RECORDS TO USE:
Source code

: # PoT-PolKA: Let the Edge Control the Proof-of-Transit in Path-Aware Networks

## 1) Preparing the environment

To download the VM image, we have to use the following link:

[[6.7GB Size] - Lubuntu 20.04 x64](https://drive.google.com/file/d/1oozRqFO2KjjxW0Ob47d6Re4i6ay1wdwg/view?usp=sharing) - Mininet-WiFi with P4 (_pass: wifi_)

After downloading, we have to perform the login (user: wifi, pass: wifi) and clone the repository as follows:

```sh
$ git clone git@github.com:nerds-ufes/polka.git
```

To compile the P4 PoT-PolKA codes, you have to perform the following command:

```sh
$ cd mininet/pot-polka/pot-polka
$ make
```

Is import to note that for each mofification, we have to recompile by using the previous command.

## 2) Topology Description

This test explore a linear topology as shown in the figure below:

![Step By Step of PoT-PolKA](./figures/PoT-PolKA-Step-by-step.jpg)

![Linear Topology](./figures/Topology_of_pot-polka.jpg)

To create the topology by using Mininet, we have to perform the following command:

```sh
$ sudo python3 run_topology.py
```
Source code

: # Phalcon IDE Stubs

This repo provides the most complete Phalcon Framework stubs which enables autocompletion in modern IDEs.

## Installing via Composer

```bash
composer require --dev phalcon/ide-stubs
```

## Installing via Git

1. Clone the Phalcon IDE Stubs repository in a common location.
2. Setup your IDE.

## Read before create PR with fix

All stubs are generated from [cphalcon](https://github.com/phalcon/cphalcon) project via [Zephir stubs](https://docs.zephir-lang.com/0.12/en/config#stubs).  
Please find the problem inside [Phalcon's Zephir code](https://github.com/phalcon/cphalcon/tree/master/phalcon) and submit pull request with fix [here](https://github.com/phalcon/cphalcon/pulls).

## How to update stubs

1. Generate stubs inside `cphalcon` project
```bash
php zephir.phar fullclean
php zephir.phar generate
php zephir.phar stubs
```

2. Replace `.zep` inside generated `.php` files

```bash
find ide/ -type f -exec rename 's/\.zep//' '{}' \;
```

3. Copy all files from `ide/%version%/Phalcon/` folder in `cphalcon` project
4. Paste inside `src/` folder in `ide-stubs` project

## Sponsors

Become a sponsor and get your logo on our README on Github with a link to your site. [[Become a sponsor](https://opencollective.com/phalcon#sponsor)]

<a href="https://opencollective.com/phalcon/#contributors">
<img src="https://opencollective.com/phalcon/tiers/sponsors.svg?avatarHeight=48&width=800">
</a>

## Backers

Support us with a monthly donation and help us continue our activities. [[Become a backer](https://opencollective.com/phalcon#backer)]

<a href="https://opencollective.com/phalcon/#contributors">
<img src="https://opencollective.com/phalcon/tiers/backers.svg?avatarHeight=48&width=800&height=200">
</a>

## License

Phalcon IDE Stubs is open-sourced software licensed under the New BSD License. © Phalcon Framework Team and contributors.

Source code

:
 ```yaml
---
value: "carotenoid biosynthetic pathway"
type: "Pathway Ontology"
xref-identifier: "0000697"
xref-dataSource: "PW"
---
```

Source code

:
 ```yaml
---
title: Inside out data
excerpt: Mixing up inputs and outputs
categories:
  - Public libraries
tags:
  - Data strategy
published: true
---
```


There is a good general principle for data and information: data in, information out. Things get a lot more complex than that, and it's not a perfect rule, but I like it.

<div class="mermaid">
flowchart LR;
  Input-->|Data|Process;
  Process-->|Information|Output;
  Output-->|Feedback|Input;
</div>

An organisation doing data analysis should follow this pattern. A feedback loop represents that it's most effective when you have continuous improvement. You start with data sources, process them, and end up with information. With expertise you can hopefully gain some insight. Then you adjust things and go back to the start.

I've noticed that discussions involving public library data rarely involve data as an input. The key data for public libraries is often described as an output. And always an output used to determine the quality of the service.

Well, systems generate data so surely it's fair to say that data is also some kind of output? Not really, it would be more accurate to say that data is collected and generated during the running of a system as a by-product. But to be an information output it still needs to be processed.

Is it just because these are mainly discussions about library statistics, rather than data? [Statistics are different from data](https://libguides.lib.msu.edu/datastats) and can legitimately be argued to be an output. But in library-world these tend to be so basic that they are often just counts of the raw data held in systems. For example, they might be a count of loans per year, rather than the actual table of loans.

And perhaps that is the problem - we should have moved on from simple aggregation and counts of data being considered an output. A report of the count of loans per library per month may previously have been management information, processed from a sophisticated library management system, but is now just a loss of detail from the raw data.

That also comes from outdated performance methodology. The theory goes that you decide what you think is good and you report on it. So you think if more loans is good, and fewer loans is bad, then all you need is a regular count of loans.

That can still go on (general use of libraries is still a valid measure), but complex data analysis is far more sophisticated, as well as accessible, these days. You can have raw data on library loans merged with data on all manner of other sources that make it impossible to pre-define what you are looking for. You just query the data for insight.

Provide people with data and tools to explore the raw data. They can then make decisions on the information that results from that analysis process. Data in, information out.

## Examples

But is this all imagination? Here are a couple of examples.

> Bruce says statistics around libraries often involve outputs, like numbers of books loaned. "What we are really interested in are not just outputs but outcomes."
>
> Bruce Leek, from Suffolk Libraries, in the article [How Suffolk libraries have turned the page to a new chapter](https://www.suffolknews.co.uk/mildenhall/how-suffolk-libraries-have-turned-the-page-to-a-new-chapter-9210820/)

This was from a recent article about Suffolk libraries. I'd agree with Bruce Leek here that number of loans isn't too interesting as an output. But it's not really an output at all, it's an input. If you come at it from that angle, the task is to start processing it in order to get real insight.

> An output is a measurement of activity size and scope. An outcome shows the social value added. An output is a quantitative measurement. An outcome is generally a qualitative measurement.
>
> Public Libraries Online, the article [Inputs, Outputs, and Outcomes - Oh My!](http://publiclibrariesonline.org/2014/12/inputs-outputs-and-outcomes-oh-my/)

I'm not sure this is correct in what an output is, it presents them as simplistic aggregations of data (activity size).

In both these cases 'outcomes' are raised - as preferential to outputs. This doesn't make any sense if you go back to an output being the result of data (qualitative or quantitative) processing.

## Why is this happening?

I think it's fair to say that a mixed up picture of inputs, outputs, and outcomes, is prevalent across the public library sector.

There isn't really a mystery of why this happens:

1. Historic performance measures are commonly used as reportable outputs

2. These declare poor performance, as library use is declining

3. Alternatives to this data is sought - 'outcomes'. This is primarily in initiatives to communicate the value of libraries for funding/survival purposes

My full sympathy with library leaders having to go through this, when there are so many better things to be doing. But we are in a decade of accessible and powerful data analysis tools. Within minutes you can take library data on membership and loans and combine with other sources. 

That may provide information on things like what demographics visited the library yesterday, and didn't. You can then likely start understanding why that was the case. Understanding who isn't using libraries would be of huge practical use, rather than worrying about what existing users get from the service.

WHAT IS REQUIRED:
Gather each line in these records that contains the string "avatarHeight".

RESULT OF THIS EXERCISE:
<img src="https://opencollective.com/phalcon/tiers/sponsors.svg?avatarHeight=48&width=800">
<img src="https://opencollective.com/phalcon/tiers/backers.svg?avatarHeight=48&width=800&height=200">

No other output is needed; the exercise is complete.